Scan the data below for lines containing the string "label" and give only how many there are.

──────────

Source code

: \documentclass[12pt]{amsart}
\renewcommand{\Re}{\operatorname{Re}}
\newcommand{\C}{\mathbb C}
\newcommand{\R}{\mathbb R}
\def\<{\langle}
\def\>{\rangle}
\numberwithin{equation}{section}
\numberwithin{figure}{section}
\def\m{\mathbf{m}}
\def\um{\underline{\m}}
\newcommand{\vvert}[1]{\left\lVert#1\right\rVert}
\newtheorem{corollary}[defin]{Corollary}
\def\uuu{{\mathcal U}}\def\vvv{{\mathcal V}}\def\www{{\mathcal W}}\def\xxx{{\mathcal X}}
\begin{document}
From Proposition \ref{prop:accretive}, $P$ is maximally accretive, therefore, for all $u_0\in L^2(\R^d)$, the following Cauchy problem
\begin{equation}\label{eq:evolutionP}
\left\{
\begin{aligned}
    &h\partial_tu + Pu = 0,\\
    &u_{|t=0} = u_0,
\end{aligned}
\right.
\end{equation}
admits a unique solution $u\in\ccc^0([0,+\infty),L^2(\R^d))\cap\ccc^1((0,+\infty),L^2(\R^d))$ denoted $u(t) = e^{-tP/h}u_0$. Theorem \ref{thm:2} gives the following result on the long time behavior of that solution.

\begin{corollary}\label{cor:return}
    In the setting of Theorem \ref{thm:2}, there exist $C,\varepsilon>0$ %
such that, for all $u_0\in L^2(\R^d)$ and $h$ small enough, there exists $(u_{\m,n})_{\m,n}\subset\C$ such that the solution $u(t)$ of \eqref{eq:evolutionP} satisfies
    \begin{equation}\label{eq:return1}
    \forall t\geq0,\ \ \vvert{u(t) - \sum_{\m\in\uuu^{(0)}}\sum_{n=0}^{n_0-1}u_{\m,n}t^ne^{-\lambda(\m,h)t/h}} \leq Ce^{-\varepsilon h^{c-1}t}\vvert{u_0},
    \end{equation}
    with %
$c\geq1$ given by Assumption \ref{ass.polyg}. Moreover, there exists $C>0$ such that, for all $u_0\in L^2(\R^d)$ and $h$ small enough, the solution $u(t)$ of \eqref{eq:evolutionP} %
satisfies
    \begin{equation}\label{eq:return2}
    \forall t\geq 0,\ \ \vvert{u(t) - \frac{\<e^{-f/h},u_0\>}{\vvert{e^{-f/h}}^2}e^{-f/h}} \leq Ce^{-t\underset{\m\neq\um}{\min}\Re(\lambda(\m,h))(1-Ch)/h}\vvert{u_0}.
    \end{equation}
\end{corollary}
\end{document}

──────────

Written response: 4